Mumbai News

Art Street: A gavel installation in South Mumbai serves as a tribute to judiciary – The Indian Express

A recently installed gavel stands perched on a traffic island against the backdrop of lawyers and litigants rushing to the Bombay High Court and the Mumbai City Civil and Sessions Court.

A common scene in Indian cinema depicting courtrooms is a judge loudly saying “Order, order!” while striking a gavel. The small wooden hammer is struck against a hard, usually circular, surface – referred to as a sound block – to bring order to the courtroom or denote that a final decision has been pronounced. Not a regular sight in Indian courtrooms, including the high court and the sessions court, the gavel installed on the street outside the two courts represents the judiciary.

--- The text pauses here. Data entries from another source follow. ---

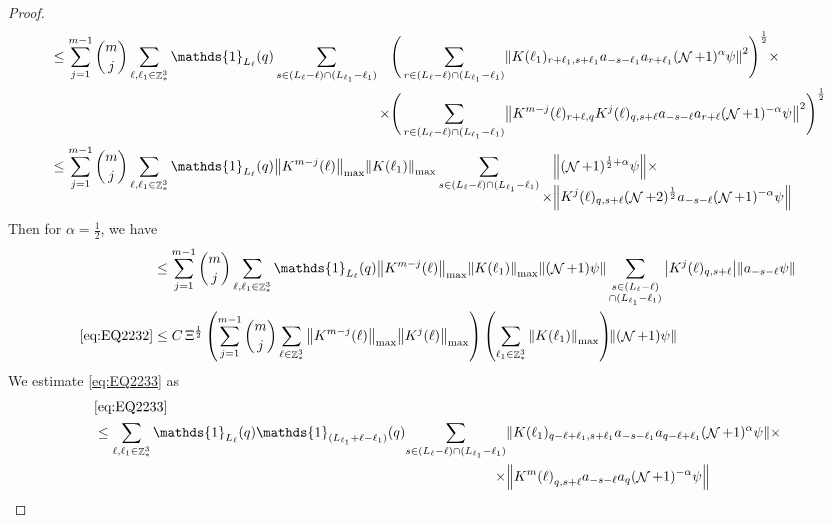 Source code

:\documentclass[sn-mathphys, Numbered ,a4paper]{sn-jnl}%
\DeclareMathOperator{\Z}{\mathbb{Z}}
\DeclareMathOperator{\NN}{\mathcal{N}}
\newcommand{\half}{\frac{1}{2}}
\theoremstyle{plain}
\theoremstyle{definition}
\theoremstyle{remark}
\theoremstyle{plain}
\theoremstyle{definition}
\theoremstyle{remark}
\begin{document}
\begin{proof}
\begin{align}
		&\leq \sum\limits_{j=1}^{m-1} {{m}\choose j} \sum\limits_{\ell, \ell_1\in \Z^3_*} \mathds{1}_{L_{\ell}}(q) \sum\limits_{s\in(L_{\ell}-\ell) \cap (L_{\ell_1}-\ell_1)}   \begin{aligned}[t] \Bigg(\sum\limits_{ r \in (L_{\ell}-\ell) \cap (L_{\ell_1}-\ell_1)}&\norm{ K(\ell_1)_{r+\ell_1,s+\ell_1}a_{-s-\ell_1} a_{r+\ell_1} (\NN+1)^{\alpha}\psi}^2\Bigg)^\half\nonumber \times \\ \times\Bigg(  \sum\limits_{ r \in (L_{\ell}-\ell) \cap (L_{\ell_1}-\ell_1)}&\norm{ K^{m-j}(\ell)_{r+\ell,q} K^{j}(\ell)_{q,s+\ell} a_{-s-\ell}a_{r+\ell} (\NN+1)^{-\alpha} \psi }^2\Bigg)^\half\end{aligned} \nonumber\\
		&\leq \sum\limits_{j=1}^{m-1} {{m}\choose j} \sum\limits_{\ell, \ell_1\in \Z^3_*} \mathds{1}_{L_{\ell}}(q) \norm{K^{m-j}(\ell)}_{\mathrm{max}} \norm{ K(\ell_1)}_{\mathrm{max}} \sum\limits_{s\in(L_{\ell}-\ell) \cap (L_{\ell_1}-\ell_1)} \begin{aligned}[t] &\norm{ (\NN+1)^{\half+\alpha}\psi}\nonumber \times \\ \times&\norm{  K^{j}(\ell)_{q,s+\ell} (\NN+2)^\half a_{-s-\ell} (\NN+1)^{-\alpha} \psi }\end{aligned} \nonumber
	\end{align} 
	Then for $\alpha = \half$, we have
	\begin{align}
		&\leq \sum\limits_{j=1}^{m-1} {{m}\choose j} \sum\limits_{\ell, \ell_1\in \Z^3_*} \mathds{1}_{L_{\ell}}(q) \norm{K^{m-j}(\ell)}_{\mathrm{max}} \norm{ K(\ell_1)}_{\mathrm{max}} \norm{(\NN+1)\psi}\sum\limits_{ \substack{s \in (L_{\ell}-\ell) \\ \cap (L_{\ell_1}-\ell_1)}} \abs{K^{j}(\ell)_{q,s+\ell}} \norm{ a_{-s-\ell}  \psi }\nonumber\\
		\eqref{eq:EQ2232} &\leq  C \, \Xi^\half \left(  \sum\limits_{j=1}^{m-1} {{m}\choose j} \sum\limits_{\ell \in \Z^3_*} \norm{K^{m-j}(\ell)}_{\mathrm{max}} \norm{ K^{j}(\ell)}_{\mathrm{max}}\right) \left( \sum\limits_{ \ell_1\in \Z^3_*}\norm{ K(\ell_1) }_{\mathrm{max}} \right)\!\! \norm{(\NN+1) \psi }\label{eq:estEQ2232}
	\end{align}
	We estimate \eqref{eq:EQ2233} as
	\begin{align}
		&\eqref{eq:EQ2233}\nonumber\\
		&\leq \sum\limits_{\ell, \ell_1\in \Z^3_*} \mathds{1}_{L_{\ell}}(q) \mathds{1}_{(L_{\ell_1}+\ell-\ell_1)}(q) \begin{aligned}[t]\sum\limits_{ s \in (L_{\ell}-\ell) \cap (L_{\ell_1}-\ell_1)}  &\norm{K(\ell_1)_{q-\ell+\ell_1,s+\ell_1} a_{-s-\ell_1} a_{q-\ell+\ell_1}  (\NN+1)^{\alpha}\psi} \times\nonumber\\\times &\norm{ K^m{(\ell)}_{q,s+\ell}  a_{-s-\ell} a_{q} (\NN+1)^{-\alpha} \psi } \end{aligned}\nonumber\\

\end{align}
\end{proof}
\end{document}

The installation was set up late last year by the Brihanmumbai Municipal Corporation (BMC) to underline the significance of the two courts in the South Mumbai area. An official from the BMC said that a decision was taken to set up an installation based on either the two courts, the Oval Maidan or the Mumbai University building, all of which are located in the same area.

“Initially, the plan was to use the space to set up installations representing each of them. Something related to cricket to represent Oval Maidan, a convocation dress for the university and Lady Justice for the two courts. But we realised that it may not be feasible to set so many things in the limited space. We then decided to stick to an installation related to the courts,” an official of the BMC said.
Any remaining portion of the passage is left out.